# Description of the task:
Copy out once more, exactly, the line with "panel, station$\times$month label" and all the lines after it, up to the last line of the data.

================================

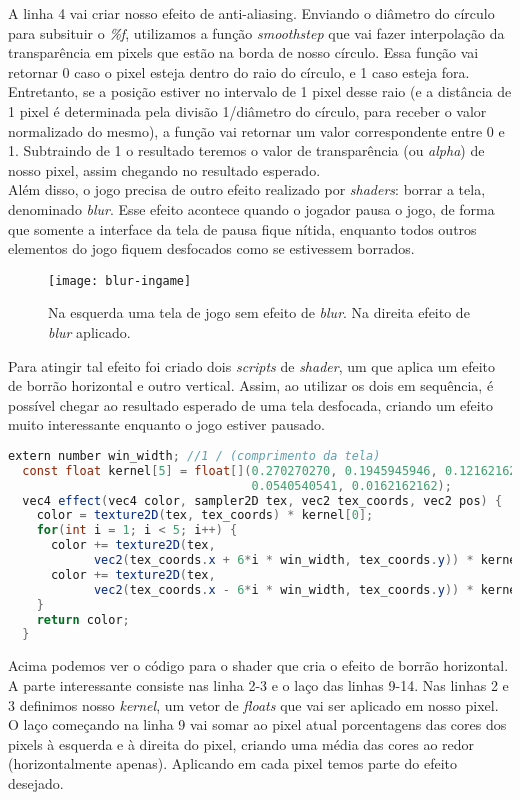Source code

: A linha 4 vai criar nosso efeito de anti-aliasing. Enviando o diâmetro do círculo para subsituir o \textit{\%f}, utilizamos a função \textit{smoothstep} que vai fazer interpolação da transparência em pixels que estão na borda de nosso círculo. Essa função vai retornar 0 caso o pixel esteja dentro do raio do círculo, e 1 caso esteja fora. Entretanto, se a posição estiver no intervalo de 1 pixel desse raio (e a distância de 1 pixel é determinada pela divisão 1/diâmetro do círculo, para receber o valor normalizado do mesmo), a função vai retornar um valor correspondente entre 0 e 1. Subtraindo de 1 o resultado teremos o valor de transparência (ou \textit{alpha}) de nosso pixel, assim chegando no resultado esperado.\\


Além disso, o jogo precisa de outro efeito realizado por \textit{shaders}: borrar a tela, denominado \textit{blur}. Esse efeito acontece quando o jogador pausa o jogo, de forma que somente a interface da tela de pausa fique nítida, enquanto todos outros elementos do jogo fiquem desfocados como se estivessem borrados.

\begin{figure}[h]
\texttt{[image: blur-ingame]}
\centering
\caption{Na esquerda uma tela de jogo sem efeito de \textit{blur}. Na direita efeito de \textit{blur} aplicado.}
\end{figure}

Para atingir tal efeito foi criado dois \textit{scripts} de \textit{shader}, um que aplica um efeito de borrão horizontal e outro vertical. Assim, ao utilizar os dois em sequência, é possível chegar ao resultado esperado de uma tela desfocada, criando um efeito muito interessante enquanto o jogo estiver pausado.

\begin{lstlisting}[language=java]
  extern number win_width; //1 / (comprimento da tela)
  const float kernel[5] = float[](0.270270270, 0.1945945946, 0.1216216216,
                                  0.0540540541, 0.0162162162);
  vec4 effect(vec4 color, sampler2D tex, vec2 tex_coords, vec2 pos) {
    color = texture2D(tex, tex_coords) * kernel[0];
    for(int i = 1; i < 5; i++) {
      color += texture2D(tex,
            vec2(tex_coords.x + 6*i * win_width, tex_coords.y)) * kernel[i];
      color += texture2D(tex,
            vec2(tex_coords.x - 6*i * win_width, tex_coords.y)) * kernel[i];
    }
    return color;
  }
\end{lstlisting}

Acima podemos ver o código para o shader que cria o efeito de borrão horizontal. A parte interessante consiste nas linha 2-3 e o laço das linhas 9-14. Nas linhas 2 e 3 definimos nosso \textit{kernel}, um vetor de \textit{floats} que vai ser aplicado em nosso pixel. O laço começando na linha 9 vai somar ao pixel atual porcentagens das cores dos pixels à esquerda e à direita do pixel, criando uma média das cores ao redor (horizontalmente apenas). Aplicando em cada pixel temos parte do efeito desejado.

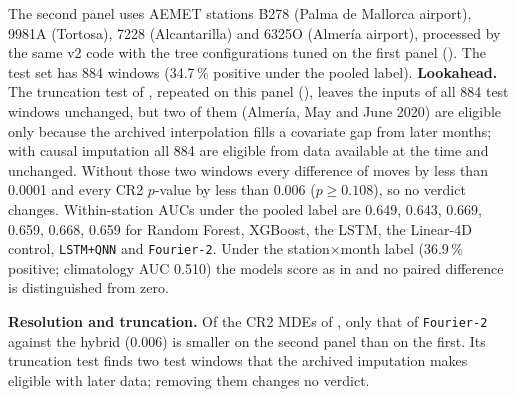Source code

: \documentclass[11pt,a4paper]{article}
\begin{document}
The second panel uses AEMET stations B278 (Palma de Mallorca airport), 9981A (Tortosa), 7228 (Alcantarilla) and 6325O (Almería airport), processed by the same v2 code with the tree configurations tuned on the first panel (). The test set has 884 windows (34.7\,\% positive under the pooled label). \textbf{Lookahead.} The truncation test of , repeated on this panel (), leaves the inputs of all 884 test windows unchanged, but two of them (Almería, May and June 2020) are eligible only because the archived interpolation fills a covariate gap from later months; with causal imputation all 884 are eligible from data available at the time and unchanged. Without those two windows every difference of  moves by less than 0.0001 and every CR2 $p$-value by less than 0.006 ($p\ge0.108$), so no verdict changes. Within-station AUCs under the pooled label are 0.649, 0.643, 0.669, 0.659, 0.668, 0.659 for Random Forest, XGBoost, the LSTM, the Linear-4D control, \texttt{LSTM+QNN} and \texttt{Fourier-2}. Under the station$\times$month label (36.9\,\% positive; climatology AUC 0.510) the models score as in  and no paired difference is distinguished from zero.

\textbf{Resolution and truncation.} Of the CR2 MDEs of , only that of \texttt{Fourier-2} against the hybrid (0.006) is smaller on the second panel than on the first. Its truncation test finds two test windows that the archived imputation makes eligible with later data; removing them changes no verdict.

\begin{table}[htbp]
\centering
\caption{Second panel, station$\times$month label (884 test rows): 15-seed mean AUC (SD) and paired comparisons (DeLong $p$, year-block 95\,\% interval, DeLong MDE).}
\label{tab:panel2_sm}
{\small
{}}
\end{table}
\end{document}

================================

# Answer space:
\caption{Second panel, station$\times$month label (884 test rows): 15-seed mean AUC (SD) and paired comparisons (DeLong $p$, year-block 95\,\% interval, DeLong MDE).}
\label{tab:panel2_sm}
{\small
{}}
\end{table}
\end{document}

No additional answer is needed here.